▸ What needs to be done: Retype, word for word, each line between the lines holding "## Getting Started" and "## Segments and Strategies", inclusive, and leave the rest of the data alone.

▸ Data extracted from a collection:
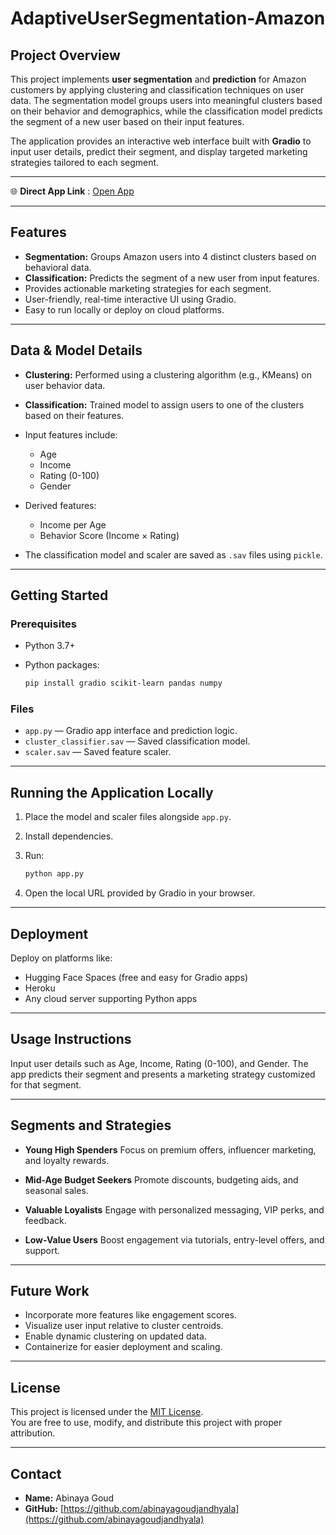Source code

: # AdaptiveUserSegmentation-Amazon

## Project Overview

This project implements **user segmentation** and **prediction** for Amazon customers by applying clustering and classification techniques on user data. The segmentation model groups users into meaningful clusters based on their behavior and demographics, while the classification model predicts the segment of a new user based on their input features.

The application provides an interactive web interface built with **Gradio** to input user details, predict their segment, and display targeted marketing strategies tailored to each segment.

---

🌐 **Direct App Link** : [Open App](https://abinayagoudjandhyala23-usersegmentation.hf.space)

---
## Features

* **Segmentation:** Groups Amazon users into 4 distinct clusters based on behavioral data.
* **Classification:** Predicts the segment of a new user from input features.
* Provides actionable marketing strategies for each segment.
* User-friendly, real-time interactive UI using Gradio.
* Easy to run locally or deploy on cloud platforms.

---

## Data & Model Details

* **Clustering:** Performed using a clustering algorithm (e.g., KMeans) on user behavior data.
* **Classification:** Trained model to assign users to one of the clusters based on their features.
* Input features include:

  * Age
  * Income
  * Rating (0-100)
  * Gender
* Derived features:

  * Income per Age
  * Behavior Score (Income × Rating)
* The classification model and scaler are saved as `.sav` files using `pickle`.

---

## Getting Started

### Prerequisites

* Python 3.7+
* Python packages:

  ```bash
  pip install gradio scikit-learn pandas numpy
  ```

### Files

* `app.py` — Gradio app interface and prediction logic.
* `cluster_classifier.sav` — Saved classification model.
* `scaler.sav` — Saved feature scaler.

---

## Running the Application Locally

1. Place the model and scaler files alongside `app.py`.
2. Install dependencies.
3. Run:

   ```bash
   python app.py
   ```
4. Open the local URL provided by Gradio in your browser.

---

## Deployment

Deploy on platforms like:

* Hugging Face Spaces (free and easy for Gradio apps)
* Heroku
* Any cloud server supporting Python apps

---

## Usage Instructions

Input user details such as Age, Income, Rating (0-100), and Gender. The app predicts their segment and presents a marketing strategy customized for that segment.

---

## Segments and Strategies

* **Young High Spenders**
  Focus on premium offers, influencer marketing, and loyalty rewards.

* **Mid-Age Budget Seekers**
  Promote discounts, budgeting aids, and seasonal sales.

* **Valuable Loyalists**
  Engage with personalized messaging, VIP perks, and feedback.

* **Low-Value Users**
  Boost engagement via tutorials, entry-level offers, and support.

---

## Future Work

* Incorporate more features like engagement scores.
* Visualize user input relative to cluster centroids.
* Enable dynamic clustering on updated data.
* Containerize for easier deployment and scaling.

---

## License

This project is licensed under the [MIT License](https://opensource.org/licenses/MIT).  
You are free to use, modify, and distribute this project with proper attribution.

---

## Contact

- **Name:** Abinaya Goud 
- **GitHub:** [https://github.com/abinayagoudjandhyala](https://github.com/abinayagoudjandhyala)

▸ Exercise response:
## Getting Started

### Prerequisites

* Python 3.7+
* Python packages:

  ```bash
  pip install gradio scikit-learn pandas numpy
  ```

### Files

* `app.py` — Gradio app interface and prediction logic.
* `cluster_classifier.sav` — Saved classification model.
* `scaler.sav` — Saved feature scaler.

---

## Running the Application Locally

1. Place the model and scaler files alongside `app.py`.
2. Install dependencies.
3. Run:

   ```bash
   python app.py
   ```
4. Open the local URL provided by Gradio in your browser.

---

## Deployment

Deploy on platforms like:

* Hugging Face Spaces (free and easy for Gradio apps)
* Heroku
* Any cloud server supporting Python apps

---

## Usage Instructions

Input user details such as Age, Income, Rating (0-100), and Gender. The app predicts their segment and presents a marketing strategy customized for that segment.

---

## Segments and Strategies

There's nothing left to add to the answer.